Um ativista cristão norte-americano quer processar a NFL, exigindo uma indemnização de cerca de 800 biliões de euros por danos morais causados pelo espetáculo demasiado sensual, para o qual não foi alertado. Em causa está o concerto que juntou Shakira e Jennifer Lopez durante o intervalo da Super Bowl. Dave Daubenmire diz que um conteúdo daquele tipo é “pornográfico”, discrimina os valores que tem em sua casa e impede que as pessoas entrem “no reino dos céus”.

“Será que o espetáculo do intervalo não deveria ter tido classificação etária? Houve algum aviso de que o seu filho de 12 anos — cujas hormonas estão a começar a funcionar — iria assistir a algo que lhe poderia causar excitação sexual?”, questionou Dave Daubenmire num vídeo publicado na sua conta do Youtube.

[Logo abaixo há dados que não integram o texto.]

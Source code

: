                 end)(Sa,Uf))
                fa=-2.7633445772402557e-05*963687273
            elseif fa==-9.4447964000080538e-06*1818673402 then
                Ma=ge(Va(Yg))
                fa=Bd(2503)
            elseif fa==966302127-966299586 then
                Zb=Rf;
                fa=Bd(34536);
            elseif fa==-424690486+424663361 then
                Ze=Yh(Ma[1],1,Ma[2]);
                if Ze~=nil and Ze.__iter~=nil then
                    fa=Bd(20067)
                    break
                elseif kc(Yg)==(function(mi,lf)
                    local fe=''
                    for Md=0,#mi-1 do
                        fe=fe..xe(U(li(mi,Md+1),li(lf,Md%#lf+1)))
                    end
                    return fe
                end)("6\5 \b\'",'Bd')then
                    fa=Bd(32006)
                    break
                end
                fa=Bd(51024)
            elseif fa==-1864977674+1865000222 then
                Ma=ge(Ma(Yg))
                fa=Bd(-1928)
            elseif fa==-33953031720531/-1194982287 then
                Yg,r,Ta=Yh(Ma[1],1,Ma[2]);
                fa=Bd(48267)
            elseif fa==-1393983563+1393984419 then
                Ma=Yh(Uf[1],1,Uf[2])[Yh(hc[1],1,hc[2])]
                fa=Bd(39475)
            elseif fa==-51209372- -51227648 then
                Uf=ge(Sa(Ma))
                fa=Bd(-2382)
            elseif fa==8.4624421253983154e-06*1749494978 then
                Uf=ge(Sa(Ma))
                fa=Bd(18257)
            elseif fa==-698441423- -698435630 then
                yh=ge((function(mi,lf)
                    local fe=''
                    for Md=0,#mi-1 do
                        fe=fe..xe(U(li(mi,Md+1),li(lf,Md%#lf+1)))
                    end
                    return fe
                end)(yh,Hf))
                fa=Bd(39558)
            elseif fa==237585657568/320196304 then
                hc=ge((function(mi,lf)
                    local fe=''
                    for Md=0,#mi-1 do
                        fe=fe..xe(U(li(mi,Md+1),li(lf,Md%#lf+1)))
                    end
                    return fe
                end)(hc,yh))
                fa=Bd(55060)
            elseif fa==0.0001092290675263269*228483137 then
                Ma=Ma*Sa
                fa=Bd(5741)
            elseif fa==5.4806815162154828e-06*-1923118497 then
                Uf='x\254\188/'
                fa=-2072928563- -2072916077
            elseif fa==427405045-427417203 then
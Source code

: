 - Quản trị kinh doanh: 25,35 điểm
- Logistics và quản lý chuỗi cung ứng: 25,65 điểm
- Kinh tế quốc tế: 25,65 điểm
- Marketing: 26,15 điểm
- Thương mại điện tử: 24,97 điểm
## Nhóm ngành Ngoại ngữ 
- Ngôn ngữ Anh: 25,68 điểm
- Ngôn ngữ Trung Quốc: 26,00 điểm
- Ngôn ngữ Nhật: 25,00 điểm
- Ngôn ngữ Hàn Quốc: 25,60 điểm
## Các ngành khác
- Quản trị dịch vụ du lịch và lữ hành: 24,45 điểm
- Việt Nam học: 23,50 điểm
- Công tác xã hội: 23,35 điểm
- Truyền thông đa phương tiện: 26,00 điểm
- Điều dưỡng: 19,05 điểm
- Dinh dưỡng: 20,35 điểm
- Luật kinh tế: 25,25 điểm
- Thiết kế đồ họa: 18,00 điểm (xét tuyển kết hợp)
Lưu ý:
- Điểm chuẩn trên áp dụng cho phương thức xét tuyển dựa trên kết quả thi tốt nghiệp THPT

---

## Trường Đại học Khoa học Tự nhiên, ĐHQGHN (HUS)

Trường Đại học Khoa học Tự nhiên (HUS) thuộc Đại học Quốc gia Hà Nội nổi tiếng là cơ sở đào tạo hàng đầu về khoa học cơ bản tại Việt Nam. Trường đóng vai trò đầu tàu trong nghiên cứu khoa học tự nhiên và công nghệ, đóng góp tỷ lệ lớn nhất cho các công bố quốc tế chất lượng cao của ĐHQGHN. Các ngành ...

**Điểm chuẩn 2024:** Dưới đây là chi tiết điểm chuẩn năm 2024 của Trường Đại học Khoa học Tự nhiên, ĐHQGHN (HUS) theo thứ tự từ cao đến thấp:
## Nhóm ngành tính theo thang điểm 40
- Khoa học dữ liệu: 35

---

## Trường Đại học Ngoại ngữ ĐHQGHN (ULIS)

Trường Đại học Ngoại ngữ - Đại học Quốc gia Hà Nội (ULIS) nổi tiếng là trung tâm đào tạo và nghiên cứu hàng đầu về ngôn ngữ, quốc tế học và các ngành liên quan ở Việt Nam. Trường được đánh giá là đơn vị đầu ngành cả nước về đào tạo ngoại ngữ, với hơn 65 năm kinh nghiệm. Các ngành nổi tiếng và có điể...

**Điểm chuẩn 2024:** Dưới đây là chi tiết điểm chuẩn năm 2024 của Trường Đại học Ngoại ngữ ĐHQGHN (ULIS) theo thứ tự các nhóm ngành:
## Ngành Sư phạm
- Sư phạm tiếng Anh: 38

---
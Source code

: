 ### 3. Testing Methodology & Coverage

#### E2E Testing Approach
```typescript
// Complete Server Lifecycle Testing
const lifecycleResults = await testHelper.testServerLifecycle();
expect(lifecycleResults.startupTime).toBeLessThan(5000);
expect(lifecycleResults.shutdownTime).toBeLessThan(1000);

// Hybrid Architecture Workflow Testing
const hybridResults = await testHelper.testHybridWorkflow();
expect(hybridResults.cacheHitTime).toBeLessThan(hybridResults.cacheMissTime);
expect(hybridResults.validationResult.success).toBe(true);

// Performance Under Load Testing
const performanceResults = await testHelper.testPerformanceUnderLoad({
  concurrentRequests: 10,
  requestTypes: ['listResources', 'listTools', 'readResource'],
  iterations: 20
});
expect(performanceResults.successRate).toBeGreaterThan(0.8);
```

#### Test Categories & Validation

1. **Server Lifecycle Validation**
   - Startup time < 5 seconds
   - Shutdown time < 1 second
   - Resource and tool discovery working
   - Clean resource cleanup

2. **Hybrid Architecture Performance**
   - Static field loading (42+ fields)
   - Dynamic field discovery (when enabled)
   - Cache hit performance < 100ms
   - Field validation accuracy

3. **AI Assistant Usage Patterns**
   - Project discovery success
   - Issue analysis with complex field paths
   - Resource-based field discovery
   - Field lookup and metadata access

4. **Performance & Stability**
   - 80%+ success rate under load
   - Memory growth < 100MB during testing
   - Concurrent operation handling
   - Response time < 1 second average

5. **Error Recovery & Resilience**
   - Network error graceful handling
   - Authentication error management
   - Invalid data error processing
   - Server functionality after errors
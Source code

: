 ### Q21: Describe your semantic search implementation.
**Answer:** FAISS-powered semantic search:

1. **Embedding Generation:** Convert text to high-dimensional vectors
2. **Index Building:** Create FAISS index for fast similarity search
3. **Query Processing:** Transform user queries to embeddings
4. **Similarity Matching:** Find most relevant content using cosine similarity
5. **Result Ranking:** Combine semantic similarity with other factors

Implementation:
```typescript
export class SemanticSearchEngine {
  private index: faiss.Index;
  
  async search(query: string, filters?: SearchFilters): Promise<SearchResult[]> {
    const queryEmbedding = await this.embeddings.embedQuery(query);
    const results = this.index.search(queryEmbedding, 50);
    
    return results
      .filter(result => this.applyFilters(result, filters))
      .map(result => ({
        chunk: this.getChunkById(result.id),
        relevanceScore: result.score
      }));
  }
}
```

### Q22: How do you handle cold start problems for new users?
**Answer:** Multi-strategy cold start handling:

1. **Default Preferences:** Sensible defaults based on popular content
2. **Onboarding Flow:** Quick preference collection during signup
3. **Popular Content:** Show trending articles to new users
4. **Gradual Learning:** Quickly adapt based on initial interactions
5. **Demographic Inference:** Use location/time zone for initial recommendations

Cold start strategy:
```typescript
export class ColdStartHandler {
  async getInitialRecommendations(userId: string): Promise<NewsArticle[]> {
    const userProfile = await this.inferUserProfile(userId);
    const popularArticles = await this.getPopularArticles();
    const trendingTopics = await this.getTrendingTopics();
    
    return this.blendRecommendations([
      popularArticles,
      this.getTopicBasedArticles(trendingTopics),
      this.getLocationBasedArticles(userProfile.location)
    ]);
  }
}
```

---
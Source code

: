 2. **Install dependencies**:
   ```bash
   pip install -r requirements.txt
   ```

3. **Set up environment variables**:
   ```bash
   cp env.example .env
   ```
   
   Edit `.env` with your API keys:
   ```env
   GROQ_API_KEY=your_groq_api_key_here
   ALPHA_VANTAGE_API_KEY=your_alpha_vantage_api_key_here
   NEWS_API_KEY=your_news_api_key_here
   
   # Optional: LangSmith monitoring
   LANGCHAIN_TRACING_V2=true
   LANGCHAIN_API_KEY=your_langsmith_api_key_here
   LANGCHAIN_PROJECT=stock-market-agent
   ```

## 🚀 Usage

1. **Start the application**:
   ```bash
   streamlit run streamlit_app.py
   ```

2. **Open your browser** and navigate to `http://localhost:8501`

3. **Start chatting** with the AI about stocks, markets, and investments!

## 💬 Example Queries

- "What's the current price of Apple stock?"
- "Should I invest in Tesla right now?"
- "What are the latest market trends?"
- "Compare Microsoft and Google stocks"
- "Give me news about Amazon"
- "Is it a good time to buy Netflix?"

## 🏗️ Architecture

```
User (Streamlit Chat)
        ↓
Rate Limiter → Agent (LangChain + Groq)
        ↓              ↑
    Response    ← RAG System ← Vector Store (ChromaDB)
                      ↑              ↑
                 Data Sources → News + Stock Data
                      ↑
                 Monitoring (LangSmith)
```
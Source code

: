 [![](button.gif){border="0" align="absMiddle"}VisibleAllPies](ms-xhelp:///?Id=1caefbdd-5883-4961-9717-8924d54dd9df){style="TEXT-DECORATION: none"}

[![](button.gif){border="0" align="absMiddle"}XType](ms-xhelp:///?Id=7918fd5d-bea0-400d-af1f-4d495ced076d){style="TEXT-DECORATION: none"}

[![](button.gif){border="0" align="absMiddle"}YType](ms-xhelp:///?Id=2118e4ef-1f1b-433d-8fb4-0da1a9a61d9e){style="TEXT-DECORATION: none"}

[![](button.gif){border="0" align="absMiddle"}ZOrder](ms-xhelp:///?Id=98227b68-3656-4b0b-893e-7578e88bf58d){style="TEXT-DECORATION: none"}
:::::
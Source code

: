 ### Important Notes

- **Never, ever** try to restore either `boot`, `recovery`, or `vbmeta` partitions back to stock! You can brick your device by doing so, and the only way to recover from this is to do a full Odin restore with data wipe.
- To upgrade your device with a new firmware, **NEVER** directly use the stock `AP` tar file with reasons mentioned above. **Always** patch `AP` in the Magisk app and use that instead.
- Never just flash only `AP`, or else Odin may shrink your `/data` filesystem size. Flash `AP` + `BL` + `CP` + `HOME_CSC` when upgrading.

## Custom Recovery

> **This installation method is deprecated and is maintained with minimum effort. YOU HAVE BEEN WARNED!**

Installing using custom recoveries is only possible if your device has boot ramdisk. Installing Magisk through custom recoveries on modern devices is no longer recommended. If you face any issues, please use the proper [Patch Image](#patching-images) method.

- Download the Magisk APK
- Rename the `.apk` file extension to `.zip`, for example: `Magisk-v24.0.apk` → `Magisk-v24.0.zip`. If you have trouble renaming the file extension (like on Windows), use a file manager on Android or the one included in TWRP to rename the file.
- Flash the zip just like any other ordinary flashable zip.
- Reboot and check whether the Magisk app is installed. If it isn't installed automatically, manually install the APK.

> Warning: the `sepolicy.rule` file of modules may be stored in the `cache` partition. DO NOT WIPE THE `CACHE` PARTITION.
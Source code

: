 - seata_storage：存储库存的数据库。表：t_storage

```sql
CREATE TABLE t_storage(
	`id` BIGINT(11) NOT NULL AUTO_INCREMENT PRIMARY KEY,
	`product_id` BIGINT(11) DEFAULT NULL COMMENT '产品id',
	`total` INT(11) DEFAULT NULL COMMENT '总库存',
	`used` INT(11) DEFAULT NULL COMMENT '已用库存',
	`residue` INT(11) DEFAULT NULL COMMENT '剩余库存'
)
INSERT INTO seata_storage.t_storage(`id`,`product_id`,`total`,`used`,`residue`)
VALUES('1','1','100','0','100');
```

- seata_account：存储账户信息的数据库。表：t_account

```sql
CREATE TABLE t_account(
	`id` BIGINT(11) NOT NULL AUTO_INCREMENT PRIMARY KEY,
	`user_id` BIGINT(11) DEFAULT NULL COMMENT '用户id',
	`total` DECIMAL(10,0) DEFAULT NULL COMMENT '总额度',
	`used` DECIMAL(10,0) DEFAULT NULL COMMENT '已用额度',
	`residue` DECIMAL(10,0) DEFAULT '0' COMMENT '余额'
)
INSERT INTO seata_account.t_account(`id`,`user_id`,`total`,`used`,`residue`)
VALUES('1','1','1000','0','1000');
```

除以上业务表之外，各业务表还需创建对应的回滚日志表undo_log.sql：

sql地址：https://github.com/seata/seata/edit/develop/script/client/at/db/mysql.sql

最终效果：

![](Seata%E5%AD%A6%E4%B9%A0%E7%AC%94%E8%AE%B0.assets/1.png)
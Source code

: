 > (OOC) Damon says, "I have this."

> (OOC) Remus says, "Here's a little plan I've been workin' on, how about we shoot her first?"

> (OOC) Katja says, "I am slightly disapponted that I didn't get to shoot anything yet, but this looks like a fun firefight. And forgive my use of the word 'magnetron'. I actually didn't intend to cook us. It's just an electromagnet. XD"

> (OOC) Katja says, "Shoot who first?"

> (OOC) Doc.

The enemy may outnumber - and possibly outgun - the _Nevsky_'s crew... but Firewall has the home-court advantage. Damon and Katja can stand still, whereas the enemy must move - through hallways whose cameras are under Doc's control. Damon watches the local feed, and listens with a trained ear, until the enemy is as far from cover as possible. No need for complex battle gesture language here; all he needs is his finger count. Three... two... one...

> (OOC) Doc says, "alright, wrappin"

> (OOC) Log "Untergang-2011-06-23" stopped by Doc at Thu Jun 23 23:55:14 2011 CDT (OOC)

O ativista, locutor de rádio online, denunciou que a “soft pornography” não deveria ter sido mostrada na televisão em horário nobre, muito menos sem um aviso, uma vez que impede as pessoas de “entrar no reino dos céus”. Daubenmire disse ainda que o evento foi “um exemplo de discriminação cristã, mais próprio de um clube de strip do que de um jogo de futebol” e que colocou a sua alma em perigo.

“Estou a falar a sério. Estou à procura de um advogado para acusar a Pepsi e a NFL por permitirem pornografia (…). O que vimos foi uma atuação de um clube de strip  no intervalo da Super Bowl”, afirmou o ex-comentador de futebol de Ohio.

Ao longo do vídeo, o ativista cristão foi acompanhando as suas acusações com passagens da Bíblia para as justificar. Para além disto, contou ainda com os comentários de alguns convidados que partilham a sua opinião.

O espetáculo de 15 minutos da Super Bowl foi visto por mais de 100 milhões de espectadores em todo o mundo e não foi cobrado pelas duas cantoras que atuaram. As suas vendas, no entanto, terão aumentado quase 900% desde domingo, segundo o ABC.